La vicenda risale a 5 anni fa.  Il 31 marzo del 2010, ad apporre i sigilli al complesso edilizio “Meissa”, in via Papa Giovanni XXIII, di fronte agli uffici distaccati del Comune, dopo che il Gip di Lucca Simone Silvestri aveva disposto il decreto di sequestro preventivo dell’intero palazzo, circa 12mila metri cubi di volumetria,  erano stati gli agenti del Corpo Forestale di Stato e della Polizia Provinciale. Le 63 unità immobiliari sequestrate erano suddivise in 43 appartamenti, di varia metratura e con un valore che oscilla tra i 130 e i 270mila euro, molti già venduti, 9 fondi commerciali, alcuni dei quali destinati ad ospitare la nuova biblioteca comunale, e 9 uffici. Cinque invece furono le persone iscritte nel Registro degli Indagati, tra cui l’ex dirigente dell’ufficio urbanistica del comune Simone Pedonese, già coinvolto nello scandalo dell’ex Tropicana a Bozzano, per il quale la Procura di Lucca aveva ipotizzato il reato di abuso di ufficio. Insieme all’ex dirigente comunale furono indagati i due architetti responsabili della direzione dei lavori, Luca Gabrielli e Spartaco Buratti , accusati di abuso edilizio assieme a Giacomo Fonio, legale rappresentante della Iffi spa di Viareggio, ditta costruttrice dell’opera, e Manrico Marianelli, proprietario dell’ex calzaturificio “Massarosa”, trasformato in unitaà immobiliari. Secondo la Procura, in base a quanto previsto dalle normative sull’edilizia, non doveva essere rilasciata la concessione per costruire.
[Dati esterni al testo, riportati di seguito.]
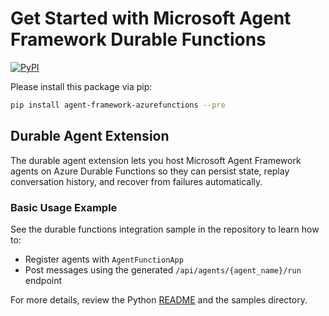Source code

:# Get Started with Microsoft Agent Framework Durable Functions

[![PyPI](https://img.shields.io/pypi/v/agent-framework-azurefunctions)](https://pypi.org/project/agent-framework-azurefunctions/)

Please install this package via pip:

```bash
pip install agent-framework-azurefunctions --pre
```

## Durable Agent Extension

The durable agent extension lets you host Microsoft Agent Framework agents on Azure Durable Functions so they can persist state, replay conversation history, and recover from failures automatically.

### Basic Usage Example

See the durable functions integration sample in the repository to learn how to:

- Register agents with `AgentFunctionApp`
- Post messages using the generated `/api/agents/{agent_name}/run` endpoint

For more details, review the Python [README](https://github.com/microsoft/agent-framework/tree/main/python/README.md) and the samples directory.
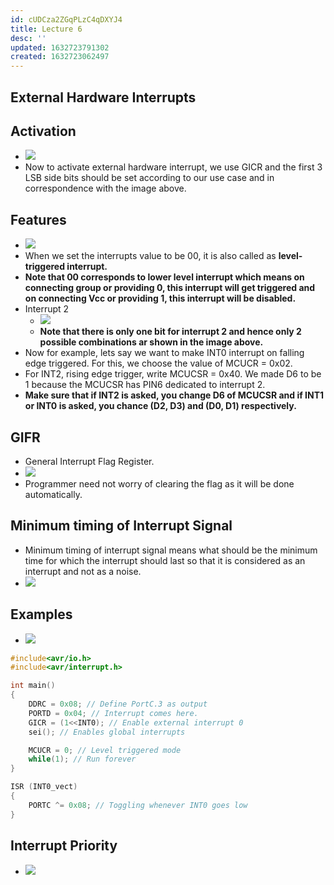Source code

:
 ```yaml
---
id: cUDCza2ZGqPLzC4qDXYJ4
title: Lecture 6
desc: ''
updated: 1632723791302
created: 1632723062497
---
```

## External Hardware Interrupts

## Activation

- ![](/assets/images/2021-09-29-10-43-25.png)
- Now to activate external hardware interrupt, we use GICR and the first 3 LSB side bits should be set according to our use case and in correspondence with the image above.

## Features

- ![](/assets/images/2021-09-29-10-45-07.png)
- When we set the interrupts value to be 00, it is also called as **level-triggered interrupt.**
- **Note that 00 corresponds to lower level interrupt which means on connecting group or providing 0, this interrupt will get triggered and on connecting Vcc or providing 1, this interrupt will be disabled.**
- Interrupt 2
  - ![](/assets/images/2021-09-29-10-50-01.png)
  - **Note that there is only one bit for interrupt 2 and hence only 2 possible combinations ar shown in the image above.**
- Now for example, lets say we want to make INT0 interrupt on falling edge triggered. For this, we choose the value of MCUCR = 0x02.
- For INT2, rising edge trigger, write MCUCSR = 0x40. We made D6 to be 1 because the MCUCSR has PIN6 dedicated to interrupt 2.
- **Make sure that if INT2 is asked, you change D6 of MCUCSR and if INT1 or INT0 is asked, you chance (D2, D3) and (D0, D1) respectively.**

## GIFR

- General Interrupt Flag Register.
- ![](/assets/images/2021-09-29-11-01-33.png)
- Programmer need not worry of clearing the flag as it will be done automatically.

## Minimum timing of Interrupt Signal

- Minimum timing of interrupt signal means what should be the minimum time for which the interrupt should last so that it is considered as an interrupt and not as a noise.
- ![](/assets/images/2021-09-29-11-03-22.png)

## Examples

- ![](/assets/images/2021-09-29-11-07-25.png)

```c
#include<avr/io.h>
#include<avr/interrupt.h>

int main()
{
    DDRC = 0x08; // Define PortC.3 as output
    PORTD = 0x04; // Interrupt comes here.
    GICR = (1<<INT0); // Enable external interrupt 0
    sei(); // Enables global interrupts

    MCUCR = 0; // Level triggered mode
    while(1); // Run forever
}

ISR (INT0_vect)
{
    PORTC ^= 0x08; // Toggling whenever INT0 goes low
}
```

## Interrupt Priority

- ![](/assets/images/2021-09-29-11-28-58.png)

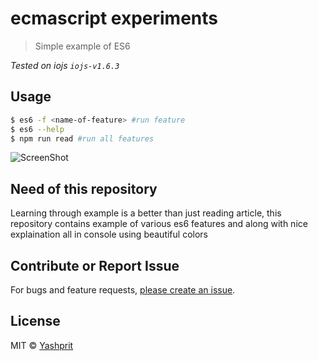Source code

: # ecmascript experiments

> Simple example of ES6

*Tested on iojs `iojs-v1.6.3`*

## Usage
```sh
$ es6 -f <name-of-feature> #run feature
$ es6 --help
$ npm run read #run all features
```

![ScreenShot](https://raw.github.com/yashprit/ecmascript-six-experiment/master/screenshot.png)

## Need of this repository

Learning through example is a better than just reading article, this repository contains example of various es6 features and along with nice explaination all in console using beautiful colors



## Contribute or Report Issue
For bugs and feature requests, [please create an issue][issue-url].

## License

MIT © [Yashprit](yashprit.github.io)

[issue-url]: https://github.com/yashprit/git-first-commit/issues

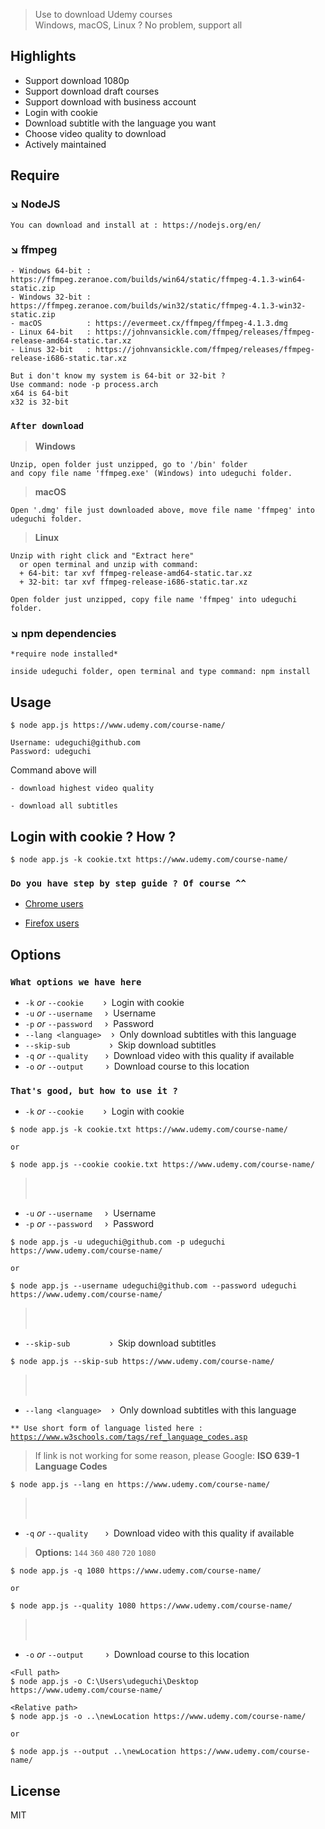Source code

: > Use to download Udemy courses  
> Windows, macOS, Linux ? No problem, support all

## Highlights

- Support download 1080p
- Support download draft courses
- Support download with business account
- Login with cookie
- Download subtitle with the language you want
- Choose video quality to download
- Actively maintained

## Require
### &#x2198; NodeJS
```
You can download and install at : https://nodejs.org/en/
```
### &#x2198; ffmpeg

```
- Windows 64-bit : https://ffmpeg.zeranoe.com/builds/win64/static/ffmpeg-4.1.3-win64-static.zip
- Windows 32-bit : https://ffmpeg.zeranoe.com/builds/win32/static/ffmpeg-4.1.3-win32-static.zip
- macOS          : https://evermeet.cx/ffmpeg/ffmpeg-4.1.3.dmg
- Linux 64-bit   : https://johnvansickle.com/ffmpeg/releases/ffmpeg-release-amd64-static.tar.xz
- Linus 32-bit   : https://johnvansickle.com/ffmpeg/releases/ffmpeg-release-i686-static.tar.xz

But i don't know my system is 64-bit or 32-bit ?
Use command: node -p process.arch
x64 is 64-bit
x32 is 32-bit
```
### `After download`

> **Windows**
```
Unzip, open folder just unzipped, go to '/bin' folder
and copy file name 'ffmpeg.exe' (Windows) into udeguchi folder.
```

> **macOS**
```
Open '.dmg' file just downloaded above, move file name 'ffmpeg' into udeguchi folder.
```

> **Linux**
```
Unzip with right click and "Extract here"
  or open terminal and unzip with command:
  + 64-bit: tar xvf ffmpeg-release-amd64-static.tar.xz
  + 32-bit: tar xvf ffmpeg-release-i686-static.tar.xz
  
Open folder just unzipped, copy file name 'ffmpeg' into udeguchi folder.
```
### &#x2198; npm dependencies
```
*require node installed*

inside udeguchi folder, open terminal and type command: npm install
```
## Usage
```
$ node app.js https://www.udemy.com/course-name/

Username: udeguchi@github.com
Password: udeguchi
```
Command above will

`- download highest video quality`
 
`- download all subtitles`

## Login with cookie ? How ?
```
$ node app.js -k cookie.txt https://www.udemy.com/course-name/
```
### `Do you have step by step guide ? Of course ^^`  

 * [Chrome users](https://github.com/kyonenjs/udeguchi/issues/1#issuecomment-508435783)

 * [Firefox users](https://github.com/kyonenjs/udeguchi/issues/1#issuecomment-508431489)

## Options
### `What options we have here`
  * `-k` _or_ `--cookie`&nbsp;&nbsp;&nbsp;&nbsp;&nbsp;&nbsp;&nbsp;&nbsp;›&nbsp;&nbsp;Login with cookie
  * `-u` _or_ `--username`&nbsp;&nbsp;&nbsp;&nbsp;&nbsp;›&nbsp;&nbsp;Username
  * `-p` _or_ `--password`&nbsp;&nbsp;&nbsp;&nbsp;&nbsp;›&nbsp;&nbsp;Password
  * `--lang <language>`&nbsp;&nbsp;&nbsp;&nbsp;›&nbsp;&nbsp;Only download subtitles with this language  
  * `--skip-sub`&nbsp;&nbsp;&nbsp;&nbsp;&nbsp;&nbsp;&nbsp;&nbsp;&nbsp;&nbsp;&nbsp;&nbsp;&nbsp;&nbsp;&nbsp;&nbsp;›&nbsp;&nbsp;​Skip download subtitles  
  * `-q` _or_ `--quality`&nbsp;&nbsp;&nbsp;&nbsp;&nbsp;&nbsp;&nbsp;›&nbsp;&nbsp;Download video with this quality if available  
  * `-o` _or_ `--output`&nbsp;&nbsp;&nbsp;&nbsp;&nbsp;&nbsp;&nbsp;&nbsp;&nbsp;›&nbsp;&nbsp;Download course to this location  

### `That's good, but how to use it ?`
* `-k` _or_ `--cookie`&nbsp;&nbsp;&nbsp;&nbsp;&nbsp;&nbsp;&nbsp;&nbsp;›&nbsp;&nbsp;Login with cookie
```
$ node app.js -k cookie.txt https://www.udemy.com/course-name/

or

$ node app.js --cookie cookie.txt https://www.udemy.com/course-name/
```
> &nbsp;  
> &nbsp;  
  * `-u` _or_ `--username`&nbsp;&nbsp;&nbsp;&nbsp;&nbsp;›&nbsp;&nbsp;Username
  * `-p` _or_ `--password`&nbsp;&nbsp;&nbsp;&nbsp;&nbsp;›&nbsp;&nbsp;Password
```
$ node app.js -u udeguchi@github.com -p udeguchi https://www.udemy.com/course-name/

or

$ node app.js --username udeguchi@github.com --password udeguchi https://www.udemy.com/course-name/
```
> &nbsp;  
> &nbsp;  
  * `--skip-sub`&nbsp;&nbsp;&nbsp;&nbsp;&nbsp;&nbsp;&nbsp;&nbsp;&nbsp;&nbsp;&nbsp;&nbsp;&nbsp;&nbsp;&nbsp;&nbsp;›&nbsp;&nbsp;​Skip download subtitles
```
$ node app.js --skip-sub https://www.udemy.com/course-name/
```
> &nbsp;  
> &nbsp;  
  * `--lang <language>`&nbsp;&nbsp;&nbsp;&nbsp;›&nbsp;&nbsp;Only download subtitles with this language

<code>** Use short form of language listed here : https://www.w3schools.com/tags/ref_language_codes.asp</code>  
> If link is not working for some reason, please Google: **ISO 639-1 Language Codes**
```
$ node app.js --lang en https://www.udemy.com/course-name/
```
> &nbsp;  
> &nbsp;  
  * `-q` _or_ `--quality`&nbsp;&nbsp;&nbsp;&nbsp;&nbsp;&nbsp;&nbsp;›&nbsp;&nbsp;Download video with this quality if available
> **Options:** `144` `360` `480` `720` `1080`  
```
$ node app.js -q 1080 https://www.udemy.com/course-name/

or

$ node app.js --quality 1080 https://www.udemy.com/course-name/
```
> &nbsp;  
> &nbsp;  
  * `-o` _or_ `--output`&nbsp;&nbsp;&nbsp;&nbsp;&nbsp;&nbsp;&nbsp;&nbsp;&nbsp;›&nbsp;&nbsp;Download course to this location
```
<Full path>
$ node app.js -o C:\Users\udeguchi\Desktop https://www.udemy.com/course-name/

<Relative path>
$ node app.js -o ..\newLocation https://www.udemy.com/course-name/

or 

$ node app.js --output ..\newLocation https://www.udemy.com/course-name/ 
```

## License

MIT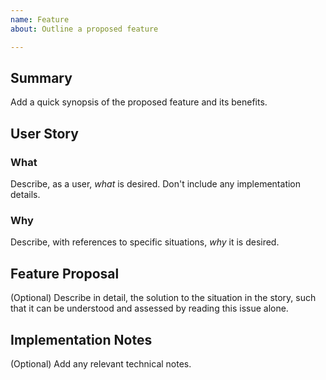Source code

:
 ```yaml
---
name: Feature
about: Outline a proposed feature

---
```


## Summary

Add a quick synopsis of the proposed feature and its benefits.

## User Story

### What ###

Describe, as a user, _what_ is desired. Don't include any implementation details.

### Why

Describe, with references to specific situations, _why_ it is desired.

## Feature Proposal

(Optional) Describe in detail, the solution to the situation in the story, such
that it can be understood and assessed by reading this issue alone.

## Implementation Notes

(Optional) Add any relevant technical notes.


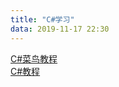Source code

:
 ```yaml
---
title: "C#学习"
data: 2019-11-17 22:30
---
```

[C#菜鸟教程](https://www.runoob.com/csharp/csharp-tutorial.html)  
[C#教程](http://c.biancheng.net/csharp/)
Durante l’operazione di sequestro, in uno degli appartamenti, cui non era stata ancora rilasciata l’abitabilità, erano state trovate due persone che avevano affermato di aver già arredato la casa, effettuato gli allacci e di viverci da circa una settimana. Gli agenti di polizia giudiziaria avevano anche perquisito gli uffici comunali dove erano stati sequestrati numerosi atti tra cui il progetto dei lavori, al centro dell’inchiesta.